Question

Evaluate $2\int {{{\tan }^4}t{{\sec }^2}tdt} $.

Answer 1

Hint: The given question requires us to integrate a trigonometric function of $t$ with respect to $t$. Integration gives us a family of curves. Integrals in maths are used to find many useful quantities such as areas, volumes, displacement, etc. integral is always found with respect to some variables, which in this case is $x$.

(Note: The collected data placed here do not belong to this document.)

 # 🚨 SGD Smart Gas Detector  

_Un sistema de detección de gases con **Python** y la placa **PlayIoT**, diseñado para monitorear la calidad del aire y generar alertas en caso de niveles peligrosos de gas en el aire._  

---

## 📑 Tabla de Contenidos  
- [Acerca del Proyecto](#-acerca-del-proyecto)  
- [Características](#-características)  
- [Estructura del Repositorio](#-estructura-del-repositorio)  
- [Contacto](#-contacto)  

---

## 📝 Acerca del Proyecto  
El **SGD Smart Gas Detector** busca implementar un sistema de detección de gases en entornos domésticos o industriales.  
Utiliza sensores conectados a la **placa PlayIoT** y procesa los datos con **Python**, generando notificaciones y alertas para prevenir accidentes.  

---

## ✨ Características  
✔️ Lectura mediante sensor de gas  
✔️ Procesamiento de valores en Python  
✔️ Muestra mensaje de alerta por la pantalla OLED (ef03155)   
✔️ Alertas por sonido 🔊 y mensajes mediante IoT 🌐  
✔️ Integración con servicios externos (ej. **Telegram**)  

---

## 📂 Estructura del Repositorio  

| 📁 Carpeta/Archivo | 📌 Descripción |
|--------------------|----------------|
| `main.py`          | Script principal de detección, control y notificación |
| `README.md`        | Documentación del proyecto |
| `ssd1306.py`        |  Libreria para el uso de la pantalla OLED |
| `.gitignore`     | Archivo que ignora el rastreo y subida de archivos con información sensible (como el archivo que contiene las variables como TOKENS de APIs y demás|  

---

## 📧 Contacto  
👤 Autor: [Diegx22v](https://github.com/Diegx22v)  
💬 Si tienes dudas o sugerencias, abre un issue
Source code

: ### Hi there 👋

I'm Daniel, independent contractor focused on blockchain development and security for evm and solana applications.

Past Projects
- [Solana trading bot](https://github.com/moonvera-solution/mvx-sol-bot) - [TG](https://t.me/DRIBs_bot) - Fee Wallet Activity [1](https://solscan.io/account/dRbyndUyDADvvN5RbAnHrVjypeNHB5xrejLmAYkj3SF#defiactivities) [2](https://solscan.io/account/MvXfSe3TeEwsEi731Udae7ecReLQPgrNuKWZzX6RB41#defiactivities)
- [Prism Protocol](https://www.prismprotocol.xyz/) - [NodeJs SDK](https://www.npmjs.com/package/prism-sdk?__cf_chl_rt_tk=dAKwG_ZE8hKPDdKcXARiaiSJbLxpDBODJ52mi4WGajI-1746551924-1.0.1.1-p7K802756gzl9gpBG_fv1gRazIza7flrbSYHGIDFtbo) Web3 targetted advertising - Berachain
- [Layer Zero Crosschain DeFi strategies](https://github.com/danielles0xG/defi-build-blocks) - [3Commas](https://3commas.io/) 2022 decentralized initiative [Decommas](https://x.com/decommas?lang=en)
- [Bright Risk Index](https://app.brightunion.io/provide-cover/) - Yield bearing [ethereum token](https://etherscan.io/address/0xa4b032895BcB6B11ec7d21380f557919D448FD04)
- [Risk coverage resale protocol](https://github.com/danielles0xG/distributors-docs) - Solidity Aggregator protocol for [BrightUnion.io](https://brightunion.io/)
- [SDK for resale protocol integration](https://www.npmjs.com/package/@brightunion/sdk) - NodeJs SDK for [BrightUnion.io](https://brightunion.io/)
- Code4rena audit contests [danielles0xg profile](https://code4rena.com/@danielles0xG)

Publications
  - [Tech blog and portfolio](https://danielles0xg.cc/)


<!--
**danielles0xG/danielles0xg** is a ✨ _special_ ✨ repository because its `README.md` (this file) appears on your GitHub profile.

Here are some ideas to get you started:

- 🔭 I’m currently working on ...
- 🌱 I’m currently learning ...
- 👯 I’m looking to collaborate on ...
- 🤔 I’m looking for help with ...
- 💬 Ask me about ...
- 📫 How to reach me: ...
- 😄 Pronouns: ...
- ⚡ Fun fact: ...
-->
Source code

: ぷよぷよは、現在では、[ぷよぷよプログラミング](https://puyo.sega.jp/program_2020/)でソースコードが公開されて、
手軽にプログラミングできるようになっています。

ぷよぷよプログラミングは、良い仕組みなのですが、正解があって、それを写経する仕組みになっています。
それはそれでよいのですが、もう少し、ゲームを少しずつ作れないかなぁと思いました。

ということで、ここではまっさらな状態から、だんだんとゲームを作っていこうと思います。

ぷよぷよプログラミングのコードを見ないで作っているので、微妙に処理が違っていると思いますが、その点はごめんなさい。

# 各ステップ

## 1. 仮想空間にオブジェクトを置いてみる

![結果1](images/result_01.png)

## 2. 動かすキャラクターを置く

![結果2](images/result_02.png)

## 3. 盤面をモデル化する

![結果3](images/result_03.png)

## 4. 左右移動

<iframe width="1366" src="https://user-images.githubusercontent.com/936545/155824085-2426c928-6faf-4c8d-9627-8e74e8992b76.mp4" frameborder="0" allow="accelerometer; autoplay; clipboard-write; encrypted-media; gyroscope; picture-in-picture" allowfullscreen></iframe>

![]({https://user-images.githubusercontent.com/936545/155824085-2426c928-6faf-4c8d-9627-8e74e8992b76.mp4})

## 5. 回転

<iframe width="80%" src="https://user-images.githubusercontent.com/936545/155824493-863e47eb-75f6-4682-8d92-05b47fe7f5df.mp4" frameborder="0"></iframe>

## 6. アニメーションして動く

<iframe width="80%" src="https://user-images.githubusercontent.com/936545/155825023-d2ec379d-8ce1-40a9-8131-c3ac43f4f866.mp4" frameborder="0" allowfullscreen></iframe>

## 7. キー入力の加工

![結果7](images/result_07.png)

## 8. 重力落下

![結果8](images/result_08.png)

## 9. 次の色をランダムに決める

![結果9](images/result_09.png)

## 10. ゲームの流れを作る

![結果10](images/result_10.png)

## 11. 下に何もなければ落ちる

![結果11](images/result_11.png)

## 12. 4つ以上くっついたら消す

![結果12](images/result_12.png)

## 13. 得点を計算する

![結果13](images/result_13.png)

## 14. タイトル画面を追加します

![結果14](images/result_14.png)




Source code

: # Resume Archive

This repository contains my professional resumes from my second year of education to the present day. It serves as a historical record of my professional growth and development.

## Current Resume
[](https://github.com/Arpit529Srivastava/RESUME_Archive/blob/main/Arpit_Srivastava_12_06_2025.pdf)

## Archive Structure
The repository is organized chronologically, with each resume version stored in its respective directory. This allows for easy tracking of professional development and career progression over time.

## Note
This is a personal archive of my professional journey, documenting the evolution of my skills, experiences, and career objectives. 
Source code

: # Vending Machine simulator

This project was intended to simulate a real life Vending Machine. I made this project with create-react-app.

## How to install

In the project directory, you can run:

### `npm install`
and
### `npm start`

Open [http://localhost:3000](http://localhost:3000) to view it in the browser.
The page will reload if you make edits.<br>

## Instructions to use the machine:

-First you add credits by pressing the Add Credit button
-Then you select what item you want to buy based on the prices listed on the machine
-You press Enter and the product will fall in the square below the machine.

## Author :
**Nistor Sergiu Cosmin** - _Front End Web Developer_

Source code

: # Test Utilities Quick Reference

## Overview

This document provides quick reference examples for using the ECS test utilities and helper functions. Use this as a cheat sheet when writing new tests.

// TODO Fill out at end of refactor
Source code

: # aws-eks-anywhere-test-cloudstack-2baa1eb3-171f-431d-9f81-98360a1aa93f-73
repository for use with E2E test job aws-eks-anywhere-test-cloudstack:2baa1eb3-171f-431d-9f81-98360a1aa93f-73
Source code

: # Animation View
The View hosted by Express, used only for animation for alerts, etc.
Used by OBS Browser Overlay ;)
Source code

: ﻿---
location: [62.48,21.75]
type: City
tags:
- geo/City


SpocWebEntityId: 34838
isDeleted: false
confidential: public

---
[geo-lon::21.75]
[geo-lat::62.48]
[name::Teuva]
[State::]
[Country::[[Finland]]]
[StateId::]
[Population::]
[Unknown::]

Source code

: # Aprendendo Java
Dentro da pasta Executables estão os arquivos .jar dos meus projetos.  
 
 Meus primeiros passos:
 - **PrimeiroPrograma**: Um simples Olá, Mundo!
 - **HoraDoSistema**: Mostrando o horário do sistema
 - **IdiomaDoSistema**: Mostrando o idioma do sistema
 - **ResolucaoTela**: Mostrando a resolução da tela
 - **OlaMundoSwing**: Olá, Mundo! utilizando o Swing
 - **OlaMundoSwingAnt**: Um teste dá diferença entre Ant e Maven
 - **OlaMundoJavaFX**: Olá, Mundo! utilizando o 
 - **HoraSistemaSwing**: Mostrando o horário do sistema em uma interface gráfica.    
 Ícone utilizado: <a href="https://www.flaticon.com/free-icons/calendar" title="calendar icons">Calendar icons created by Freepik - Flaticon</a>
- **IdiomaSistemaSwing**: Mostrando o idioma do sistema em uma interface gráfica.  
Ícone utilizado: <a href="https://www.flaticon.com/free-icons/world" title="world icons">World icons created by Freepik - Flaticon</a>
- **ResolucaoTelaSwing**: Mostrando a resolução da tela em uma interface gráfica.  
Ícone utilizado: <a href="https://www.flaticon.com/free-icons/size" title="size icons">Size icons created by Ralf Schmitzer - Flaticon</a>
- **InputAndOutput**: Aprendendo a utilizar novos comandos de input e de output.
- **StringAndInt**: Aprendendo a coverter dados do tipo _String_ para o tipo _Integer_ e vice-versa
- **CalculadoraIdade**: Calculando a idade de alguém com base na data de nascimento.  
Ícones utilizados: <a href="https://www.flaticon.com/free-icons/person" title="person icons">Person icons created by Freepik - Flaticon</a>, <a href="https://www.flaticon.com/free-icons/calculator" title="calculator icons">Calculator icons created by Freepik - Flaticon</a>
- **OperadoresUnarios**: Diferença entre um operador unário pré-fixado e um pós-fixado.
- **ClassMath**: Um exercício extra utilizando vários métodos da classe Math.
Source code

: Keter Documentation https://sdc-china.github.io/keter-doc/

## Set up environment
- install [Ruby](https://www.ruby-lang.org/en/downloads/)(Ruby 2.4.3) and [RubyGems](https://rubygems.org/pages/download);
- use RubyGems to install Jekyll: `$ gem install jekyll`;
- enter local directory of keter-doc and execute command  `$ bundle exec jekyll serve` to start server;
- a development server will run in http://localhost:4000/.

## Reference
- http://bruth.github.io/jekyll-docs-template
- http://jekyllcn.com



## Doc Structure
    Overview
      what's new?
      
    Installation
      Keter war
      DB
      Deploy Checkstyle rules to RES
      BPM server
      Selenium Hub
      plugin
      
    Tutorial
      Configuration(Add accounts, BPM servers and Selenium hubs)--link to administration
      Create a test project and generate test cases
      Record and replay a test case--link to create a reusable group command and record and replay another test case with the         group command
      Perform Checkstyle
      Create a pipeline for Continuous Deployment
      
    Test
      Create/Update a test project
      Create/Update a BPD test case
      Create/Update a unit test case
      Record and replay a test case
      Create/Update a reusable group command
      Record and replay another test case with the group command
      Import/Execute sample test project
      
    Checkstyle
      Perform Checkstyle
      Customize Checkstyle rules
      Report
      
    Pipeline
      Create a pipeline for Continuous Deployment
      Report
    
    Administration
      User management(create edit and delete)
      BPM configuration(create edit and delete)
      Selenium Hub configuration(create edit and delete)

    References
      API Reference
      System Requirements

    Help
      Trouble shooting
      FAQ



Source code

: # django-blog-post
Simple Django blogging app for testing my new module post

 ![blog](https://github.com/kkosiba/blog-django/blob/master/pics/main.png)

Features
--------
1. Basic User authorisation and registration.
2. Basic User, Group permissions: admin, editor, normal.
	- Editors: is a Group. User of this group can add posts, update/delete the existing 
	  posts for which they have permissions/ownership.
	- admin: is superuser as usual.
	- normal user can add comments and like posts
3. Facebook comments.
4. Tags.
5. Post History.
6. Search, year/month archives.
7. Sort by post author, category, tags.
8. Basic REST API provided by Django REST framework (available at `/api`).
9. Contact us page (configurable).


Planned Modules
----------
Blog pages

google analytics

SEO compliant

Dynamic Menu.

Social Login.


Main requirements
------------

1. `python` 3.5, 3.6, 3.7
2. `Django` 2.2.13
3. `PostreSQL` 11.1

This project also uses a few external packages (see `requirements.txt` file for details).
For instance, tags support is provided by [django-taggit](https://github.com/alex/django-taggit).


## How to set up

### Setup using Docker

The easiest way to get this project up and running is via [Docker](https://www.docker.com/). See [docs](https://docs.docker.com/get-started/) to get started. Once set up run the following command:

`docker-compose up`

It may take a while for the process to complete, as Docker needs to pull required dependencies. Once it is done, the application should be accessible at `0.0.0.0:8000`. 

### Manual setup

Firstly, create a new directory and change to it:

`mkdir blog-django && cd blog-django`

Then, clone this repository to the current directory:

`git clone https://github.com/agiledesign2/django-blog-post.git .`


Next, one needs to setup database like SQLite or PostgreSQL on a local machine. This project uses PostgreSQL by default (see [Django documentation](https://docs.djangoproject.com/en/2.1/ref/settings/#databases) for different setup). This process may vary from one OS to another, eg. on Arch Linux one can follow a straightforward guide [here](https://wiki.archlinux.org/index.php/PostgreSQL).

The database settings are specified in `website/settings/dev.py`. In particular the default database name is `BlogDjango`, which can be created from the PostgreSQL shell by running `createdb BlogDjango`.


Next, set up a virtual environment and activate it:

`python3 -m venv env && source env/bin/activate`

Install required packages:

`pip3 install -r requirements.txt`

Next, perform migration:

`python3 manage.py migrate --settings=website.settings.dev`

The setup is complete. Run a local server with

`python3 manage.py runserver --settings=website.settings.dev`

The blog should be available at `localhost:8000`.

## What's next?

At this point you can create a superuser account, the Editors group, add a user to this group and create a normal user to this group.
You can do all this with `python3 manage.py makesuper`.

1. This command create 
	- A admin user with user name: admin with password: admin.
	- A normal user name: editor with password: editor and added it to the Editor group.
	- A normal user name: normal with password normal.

Complete step by step solution:
The given question requires us to integrate a trigonometric function ${\tan ^4}t{\sec ^2}t$ in variable t.
Now, the integral given to us is complex and cannot be solved directly using basic results of integration of functions. We will have to simplify the function so as to solve the integral.
So, we can assign a new variable in the integral.
Let us assume $\tan t = x$.
Then, differentiating both sides of the equation, we get,
$ \Rightarrow {\sec ^2}tdt = dx$
Hence, the integral given is,
$2\int {{{\tan }^4}t{{\sec }^2}tdt} $
Substituting the value of ${\sec ^2}tdt$ in terms of x as ${\sec ^2}tdt = dx$ and the value of $\tan t$ as x, we get,
$ \Rightarrow 2\int {{x^4}dx} $
Now, we know that the integral of ${x^n}$ with respect to x is $\dfrac{{{x^{n + 1}}}}{{n + 1}}$ using the power rule of integration. So, we get,
$ \Rightarrow 2\left( {\dfrac{{{x^5}}}{5}} \right) + c$, where c is an arbitrary constant.
Substituting the value of x in the expression as $\tan t$, we get,
$ \Rightarrow 2\left( {\dfrac{{{{\tan }^5}t}}{5}} \right) + c$
Opening the bracket, we get,
$ \Rightarrow \dfrac{{2{{\tan }^5}t}}{5} + c$
So, $\dfrac{{2{{\tan }^5}t}}{5} + c$, where c is any arbitrary constant, is the value of the given integral, $2\int {{{\tan }^4}t{{\sec }^2}tdt} $.

Note:
The indefinite integrals of certain functions may have more than one answer in different forms. However, all these forms are correct and interchangeable into one another. Indefinite integral gives us the family of curves as we don’t know the exact value of the constant.